A new guide, Principles of Operational Technology Cybersecurity, has been released by the Australian Cyber Security Centre (ACSC) in collaboration with CISA and international partners.
The guide provides crucial information for organizations aiming to secure their operational technology (OT) environments, particularly those in critical infrastructure (CI) sectors.
It outlines the following fundamental principles designed to help companies manage risks and protect against cyber-threats in their OT systems:
-
Safety: Prioritize safety to prevent life-threatening risks in OT systems
-
Business knowledge: Understand critical systems and processes to secure them
-
Data protection: Safeguard valuable OT data, especially engineering configuration data
-
Network segmentation: Isolate OT networks from IT and external connections
-
Supply chain security: Ensure suppliers and vendors meet security standards
-
Skilled personnel: Train staff to monitor, identify and respond to OT cyber incidents
Safety in OT Environments
The first principle highlights the paramount importance of safety in OT environments. Unlike traditional corporate IT systems, OT deals directly with physical processes that, if compromised, can threaten human life. For example, failures in energy or water systems could have severe consequences on public safety and services.
Business Knowledge and Cybersecurity
The second principle emphasizes the need for in-depth business knowledge. Organizations should ensure a deep understanding of their OT systems and processes to better defend against cyber incidents. Key practices include identifying vital systems, understanding how each process operates and ensuring these are defended from both internal and external threats.
Protecting OT Data
Another essential principle included in the guide is the protection of OT data. This data, especially engineering configuration data such as network diagrams and process sequences, can be valuable to attackers. Since OT environments often remain unchanged for decades, securing this information is vital to prevent targeted cyber-attacks.

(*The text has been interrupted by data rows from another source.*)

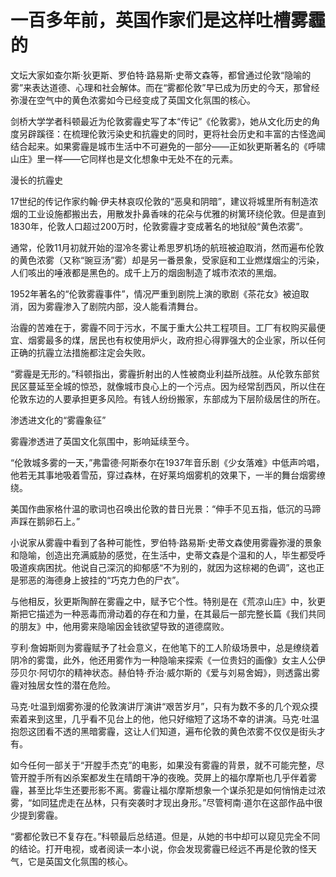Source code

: # 一百多年前，英国作家们是这样吐槽雾霾的

文坛大家如查尔斯·狄更斯、罗伯特·路易斯·史蒂文森等，都曾通过伦敦“隐喻的雾”来表达道德、心理和社会解体。而在“雾都伦敦”早已成为历史的今天，那曾经弥漫在空气中的黄色浓雾如今已经变成了英国文化氛围的核心。 

剑桥大学学者科顿最近为伦敦雾霾史写了本“传记”《伦敦雾》，她从文化历史的角度另辟蹊径：在梳理伦敦污染史和抗霾史的同时，更将社会历史和丰富的古怪逸闻结合起来。如果雾霾是城市生活中不可避免的一部分——正如狄更斯著名的《呼啸山庄》里一样——它同样也是文化想象中无处不在的元素。 

漫长的抗霾史 

17世纪的传记作家约翰·伊夫林哀叹伦敦的“恶臭和阴暗”，建议将城里所有制造浓烟的工业设施都搬出去，用散发扑鼻香味的花朵与优雅的树篱环绕伦敦。但是直到1830年，伦敦人口超过200万时，伦敦雾霾才变成著名的地狱般“黄色浓雾”。 

通常，伦敦11月初就开始的湿冷冬雾让希思罗机场的航班被迫取消，然而遍布伦敦的黄色浓雾（又称“豌豆汤”雾）却是另一番景象，受家庭和工业燃煤烟尘的污染，人们咳出的唾液都是黑色的。成千上万的烟囱制造了城市浓浓的黑烟。 

1952年著名的“伦敦雾霾事件”，情况严重到剧院上演的歌剧《茶花女》被迫取消，因为雾霾渗入了剧院内部，没人能看清舞台。 

治霾的苦难在于，雾霾不同于污水，不属于重大公共工程项目。工厂有权购买最便宜、烟雾最多的煤，居民也有权使用炉火，政府担心得罪强大的企业家，所以任何正确的抗霾立法措施都注定会失败。 

“雾霾是无形的。”科顿指出，雾霾折射出的人性被商业利益所战胜。从伦敦东部贫民区蔓延至全城的惊恐，就像城市良心上的一个污点。因为经常刮西风，所以住在伦敦东边的人要承担更多风险。有钱人纷纷搬家，东部成为下层阶级居住的所在。 

渗透进文化的“雾霾象征” 

雾霾渗透进了英国文化氛围中，影响延续至今。 

“伦敦城多雾的一天，”弗雷德·阿斯泰尔在1937年音乐剧《少女落难》中低声吟唱，他若无其事地吸着雪茄，穿过森林，在好莱坞烟雾机的效果下，一半的舞台烟雾缭绕。 

美国作曲家格什温的歌词也召唤出伦敦的昔日光景：“伸手不见五指，低沉的马蹄声踩在鹅卵石上。” 

小说家从雾霾中看到了各种可能性，罗伯特·路易斯·史蒂文森使用雾霾弥漫的景象和隐喻，创造出充满威胁的感觉，在生活中，史蒂文森是个温和的人，毕生都受呼吸道疾病困扰。他说自己深沉的抑郁感“不为别的，就因为这棕褐的色调”，这也正是邪恶的海德身上披挂的“巧克力色的尸衣”。 

与他相反，狄更斯陶醉在雾霾之中，赋予它个性。特别是在《荒凉山庄》中，狄更斯把它描述为一种恶毒而滑动着的存在和力量，在其最后一部完整长篇《我们共同的朋友》中，他用雾来隐喻因金钱欲望导致的道德腐败。 

亨利·詹姆斯则为雾霾赋予了社会意义，在他笔下的工人阶级场景中，总是缭绕着阴冷的雾霭，此外，他还用雾作为一种隐喻来探索《一位贵妇的画像》女主人公伊莎贝尔·阿切尔的精神状态。赫伯特·乔治·威尔斯的《爱与刘易舍姆》，则透露出雾霾对独居女性的潜在危险。 

马克·吐温到烟雾弥漫的伦敦演讲厅演讲“艰苦岁月”，只有为数不多的几个观众摸索着来到这里，几乎看不见台上的他，他只好缩短了这场不幸的讲演。马克·吐温抱怨这团看不透的黑暗雾霾，这让人们知道，遍布伦敦的黄色浓雾不仅仅是街头才有。 

如今任何一部关于“开膛手杰克”的电影，如果没有雾霾的背景，就不可能完整，尽管开膛手所有凶杀案都发生在晴朗干净的夜晚。荧屏上的福尔摩斯也几乎伴着雾霾，甚至比华生还要形影不离。雾霾让福尔摩斯想象一个谋杀犯是如何悄悄走过浓雾，“如同猛虎走在丛林，只有突袭时才现出身形。”尽管柯南·道尔在这部作品中很少提到雾霾。 

“雾都伦敦已不复存在。”科顿最后总结道。但是，从她的书中却可以窥见完全不同的结论。打开电视，或者阅读一本小说，你会发现雾霾已经远不再是伦敦的怪天气，它是英国文化氛围的核心。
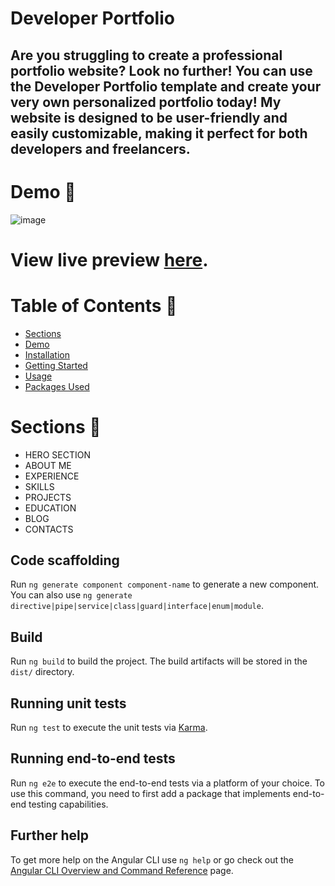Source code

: # Developer Portfolio
## Are you struggling to create a professional portfolio website? Look no further! You can use the Developer Portfolio template and create your very own personalized portfolio today! My website is designed to be user-friendly and easily customizable, making it perfect for both developers and freelancers.
# Demo 🎥
  ![image](https://github.com/saurabhnalepatil/portfolio/assets/95145125/bfb5992d-65af-49f6-92ae-cb6cd9a8f7dc)

# View live preview [here](https://portfolio-tan-beta-56.vercel.app/).
# Table of Contents 📜
- [Sections](#section)
- [Demo](#demo)
- [Installation](#installation)
- [Getting Started](#getting-started)
- [Usage](#usage)
- [Packages Used](#packages-used)
# Sections 🔖
- HERO SECTION
- ABOUT ME
- EXPERIENCE
- SKILLS
- PROJECTS
- EDUCATION
- BLOG
- CONTACTS

## Code scaffolding

Run `ng generate component component-name` to generate a new component. You can also use `ng generate directive|pipe|service|class|guard|interface|enum|module`.

## Build

Run `ng build` to build the project. The build artifacts will be stored in the `dist/` directory.

## Running unit tests

Run `ng test` to execute the unit tests via [Karma](https://karma-runner.github.io).

## Running end-to-end tests

Run `ng e2e` to execute the end-to-end tests via a platform of your choice. To use this command, you need to first add a package that implements end-to-end testing capabilities.

## Further help

To get more help on the Angular CLI use `ng help` or go check out the [Angular CLI Overview and Command Reference](https://angular.io/cli) page.
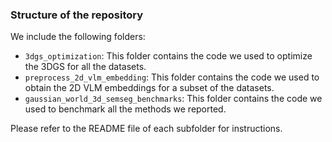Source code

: ### Structure of the repository

We include the following folders:
- `3dgs_optimization`: This folder contains the code we used to optimize the 3DGS for all the datasets.
- `preprocess_2d_vlm_embedding`: This folder contains the code we used to obtain the 2D VLM embeddings for a subset of the datasets.
- `gaussian_world_3d_semseg_benchmarks`: This folder contains the code we used to benchmark all the methods we reported.

Please refer to the README file of each subfolder for instructions.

Network Segmentation For OT Security
Further, the guide stresses the importance of segmenting OT networks from other networks. Separating OT from corporate IT and external networks reduces the risk of compromise through internet-facing services or vendor connections. This measure is critical in preventing attacks that could bypass traditional security controls.
Securing OT Supply Chains
Securing the supply chain is also vital to OT cybersecurity. As vendors and service providers gain increased access to OT systems, organizations must implement rigorous assessments to ensure these external partners adhere to strict security standards. Properly vetting suppliers and service providers is essential to maintaining OT security.
People as the Key to OT Cybersecurity
The final principle emphasizes the role of skilled personnel in OT cybersecurity. Well-trained staff are essential for monitoring, detecting and responding to incidents in OT environments. Building a strong security culture through training and awareness is crucial to ensuring OT systems’ long-term safety and resilience.